Art Courtesy of Casey Renteria


The start of 2015 my energy and drive are in fifth gear. I had launched my organization for northern Ontario, and I was ready to get to work. 

Soon after I launched NOCER, I was contacted by a gentleman in Kirkland Lake. He told me the local headshop was raided by police a few weeks earlier and asked if I could help. Darren Delaney owned The Tripping Daisy which was raided by the OPP under section 462.2 of the criminal code. An outdated obscure law prohibiting cannabis paraphernalia including pipes, bongs, and magazines from being sold. Now this was something I could sink my teeth into, and it was regional! I had met Dana Larsen, a prominent Canadian activist in BC, a few months earlier and he became my guide to hands-on activism and protesting, so I gave him a call. 

After getting some guidance, I embarked on an advertising campaign to get support for the shop and northern Ontario from the cannabis community down in southern Ontario. I contacted grassroots media including Matt Mernagh in Toronto from POT TV and a few others to get Darren a spot to tell his story. We went on tour one weekend to appear on a few shows to drum up support and raise awareness about the obscure law still being used in rural Ontario. 

NOCER hosted our first protest rally in Kirkland Lake Ontario on March 3, 2015 with national activists Dana Larsen as well as Lisa Campbell joining us. We marched onto OPP Headquarters from the shop’s location through the snow in -12c temps with a group of about 30 people, most local. We were carrying signs and chanting all the way, and even got some mainstream media coverage. The event was a success.

 Riding on the energy from organizing the protest march, I decided to see if I could get support to hold the region's first 420 event that year. I did some advertising to float the idea on social media and picked up some volunteers. Then a few people fromthe  second city in the region contacted me and wanted to participate as well. NOCER would be organizing and hosting the first 420 events ever held in Northern Ontario, one in Temiskaming Shores, the other in North Bay. Since then we have hosted 420 events in five cities, including Smooth Rock Falls, Timmins, and Val Gagne. Several others have now started independently as well.

I had been following the case on extracts involving Owen Smith, and Ted Smith of the Victoria Cannabis Buyers Club, and after several years in lower courts, it was headed to the Supreme Court of Canada with lawyer Kirk Tousaw leading the legal team. I was extracting my oil from my plants, so this was an important case to me as well. I had to be a part of this history-making case, somehow! I contacted a friend who lived in the Ottawa Valley, Patricia Peters, and we planned to attend the hearing together. I found some space we could share in a suite near the courthouse with 4 other female patients and 1 man, Garry Pallister. Gary shared one of the rooms with me and Pat and gave us our first dabs. 

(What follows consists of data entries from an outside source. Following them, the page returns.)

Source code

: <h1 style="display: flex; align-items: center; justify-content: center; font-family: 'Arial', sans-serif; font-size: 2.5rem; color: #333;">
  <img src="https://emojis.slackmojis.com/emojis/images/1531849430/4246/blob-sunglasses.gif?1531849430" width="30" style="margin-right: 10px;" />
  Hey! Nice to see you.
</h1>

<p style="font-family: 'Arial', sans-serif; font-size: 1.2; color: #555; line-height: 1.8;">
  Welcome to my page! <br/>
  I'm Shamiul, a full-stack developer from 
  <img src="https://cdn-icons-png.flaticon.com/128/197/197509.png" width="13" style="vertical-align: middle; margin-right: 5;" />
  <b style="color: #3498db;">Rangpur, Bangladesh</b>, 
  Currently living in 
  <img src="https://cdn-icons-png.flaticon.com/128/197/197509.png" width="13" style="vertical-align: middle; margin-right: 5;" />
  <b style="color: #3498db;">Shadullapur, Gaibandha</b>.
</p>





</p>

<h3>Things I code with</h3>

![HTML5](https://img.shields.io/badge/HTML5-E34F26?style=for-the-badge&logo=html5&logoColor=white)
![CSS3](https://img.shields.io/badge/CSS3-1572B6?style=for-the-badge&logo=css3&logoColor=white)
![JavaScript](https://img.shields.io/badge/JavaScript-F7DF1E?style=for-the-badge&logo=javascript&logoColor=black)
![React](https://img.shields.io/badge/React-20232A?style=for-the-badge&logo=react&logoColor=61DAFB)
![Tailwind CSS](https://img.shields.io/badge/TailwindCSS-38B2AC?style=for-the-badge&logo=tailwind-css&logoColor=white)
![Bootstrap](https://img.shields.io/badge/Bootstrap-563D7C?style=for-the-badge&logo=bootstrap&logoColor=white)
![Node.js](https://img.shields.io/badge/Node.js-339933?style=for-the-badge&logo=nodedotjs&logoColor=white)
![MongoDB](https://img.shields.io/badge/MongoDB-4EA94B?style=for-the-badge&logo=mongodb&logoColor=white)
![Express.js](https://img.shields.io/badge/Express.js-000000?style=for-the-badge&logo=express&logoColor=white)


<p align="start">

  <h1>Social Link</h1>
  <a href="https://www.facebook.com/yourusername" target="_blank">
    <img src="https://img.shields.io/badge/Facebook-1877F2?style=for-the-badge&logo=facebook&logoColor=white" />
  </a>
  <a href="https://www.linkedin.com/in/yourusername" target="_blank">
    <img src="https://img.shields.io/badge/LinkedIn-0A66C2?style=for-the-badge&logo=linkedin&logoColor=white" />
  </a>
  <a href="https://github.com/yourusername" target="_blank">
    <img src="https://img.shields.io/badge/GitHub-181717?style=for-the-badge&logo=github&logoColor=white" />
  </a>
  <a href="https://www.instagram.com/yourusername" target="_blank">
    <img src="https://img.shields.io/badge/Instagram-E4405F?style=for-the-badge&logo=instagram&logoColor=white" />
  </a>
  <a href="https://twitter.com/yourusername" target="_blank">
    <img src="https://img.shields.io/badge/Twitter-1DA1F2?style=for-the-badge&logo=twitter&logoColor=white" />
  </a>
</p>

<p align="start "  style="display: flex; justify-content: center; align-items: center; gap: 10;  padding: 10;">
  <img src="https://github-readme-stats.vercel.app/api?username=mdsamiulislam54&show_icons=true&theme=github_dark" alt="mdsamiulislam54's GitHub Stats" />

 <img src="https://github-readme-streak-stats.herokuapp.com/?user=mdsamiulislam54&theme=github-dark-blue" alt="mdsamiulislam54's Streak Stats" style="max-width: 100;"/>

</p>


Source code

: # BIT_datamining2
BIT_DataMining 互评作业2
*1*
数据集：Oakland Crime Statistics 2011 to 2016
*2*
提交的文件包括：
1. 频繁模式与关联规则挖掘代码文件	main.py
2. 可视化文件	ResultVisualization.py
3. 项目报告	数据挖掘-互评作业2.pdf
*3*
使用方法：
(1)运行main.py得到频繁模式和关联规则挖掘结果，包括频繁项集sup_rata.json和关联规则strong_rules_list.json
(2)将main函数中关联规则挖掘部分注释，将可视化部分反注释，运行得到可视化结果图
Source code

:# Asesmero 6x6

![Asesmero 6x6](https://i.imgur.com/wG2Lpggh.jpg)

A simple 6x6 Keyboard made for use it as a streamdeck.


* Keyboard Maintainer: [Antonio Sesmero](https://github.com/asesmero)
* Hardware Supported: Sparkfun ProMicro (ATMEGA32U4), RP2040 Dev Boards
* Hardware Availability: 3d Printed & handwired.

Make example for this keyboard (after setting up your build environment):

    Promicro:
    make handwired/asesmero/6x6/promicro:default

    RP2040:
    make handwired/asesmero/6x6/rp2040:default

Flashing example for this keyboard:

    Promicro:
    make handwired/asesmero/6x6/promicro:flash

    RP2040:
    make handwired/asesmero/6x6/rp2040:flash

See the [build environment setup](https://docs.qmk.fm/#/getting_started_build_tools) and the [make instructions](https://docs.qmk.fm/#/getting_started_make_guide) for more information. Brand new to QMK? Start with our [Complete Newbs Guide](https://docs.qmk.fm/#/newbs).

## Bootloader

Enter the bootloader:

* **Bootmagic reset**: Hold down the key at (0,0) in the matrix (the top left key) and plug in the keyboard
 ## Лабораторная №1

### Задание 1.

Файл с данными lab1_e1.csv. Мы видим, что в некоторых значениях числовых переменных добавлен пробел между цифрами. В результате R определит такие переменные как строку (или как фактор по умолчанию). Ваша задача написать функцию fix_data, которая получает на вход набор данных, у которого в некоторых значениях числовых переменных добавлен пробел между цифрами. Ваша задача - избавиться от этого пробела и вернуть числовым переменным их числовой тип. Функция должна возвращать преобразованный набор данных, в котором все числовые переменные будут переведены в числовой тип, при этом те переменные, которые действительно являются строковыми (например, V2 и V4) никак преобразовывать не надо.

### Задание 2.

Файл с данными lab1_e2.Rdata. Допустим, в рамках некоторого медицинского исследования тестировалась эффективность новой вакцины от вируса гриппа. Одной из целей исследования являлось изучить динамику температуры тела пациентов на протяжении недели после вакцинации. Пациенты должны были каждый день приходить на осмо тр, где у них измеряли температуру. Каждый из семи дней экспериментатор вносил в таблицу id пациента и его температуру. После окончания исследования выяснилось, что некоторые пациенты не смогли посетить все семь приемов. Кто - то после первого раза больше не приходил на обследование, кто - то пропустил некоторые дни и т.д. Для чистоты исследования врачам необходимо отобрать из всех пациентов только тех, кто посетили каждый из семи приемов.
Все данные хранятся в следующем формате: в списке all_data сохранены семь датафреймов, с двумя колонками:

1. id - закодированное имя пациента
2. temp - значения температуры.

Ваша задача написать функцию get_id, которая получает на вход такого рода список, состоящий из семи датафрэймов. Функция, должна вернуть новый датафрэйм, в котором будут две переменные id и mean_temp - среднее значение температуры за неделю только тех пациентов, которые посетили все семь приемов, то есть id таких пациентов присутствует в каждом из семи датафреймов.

We attended a pre-trial bash hosted by activists who rented the local legion and we smoked it out! The day of the case the courthouse was packed with cannabis patients’ activists and entrepreneurs. The court officer had to set up an overflow room for the spectators. I used my NOCER platform to relay the information as it happened on social media, taking pictures, and speaking to many in attendance. I was participating in making history! Of course, Kirk Tousaw won the case for Owen and The VCBC, and extracts are legal in Canada today because of it. 

I was off all the pills, but still on Fentanyl and I was working to cut my doses down. I was ramping up my consumption with edibles and extracts, to get the levels I needed, and experimenting with new strains to find the one that would work. Meeting the patients during the trial in Ottawa and seeing so many getting relief for pain with cannabis gave me hope it would work for me too. But I was nervous, still. It would take me an additional 4 years to completely rid myself of them. 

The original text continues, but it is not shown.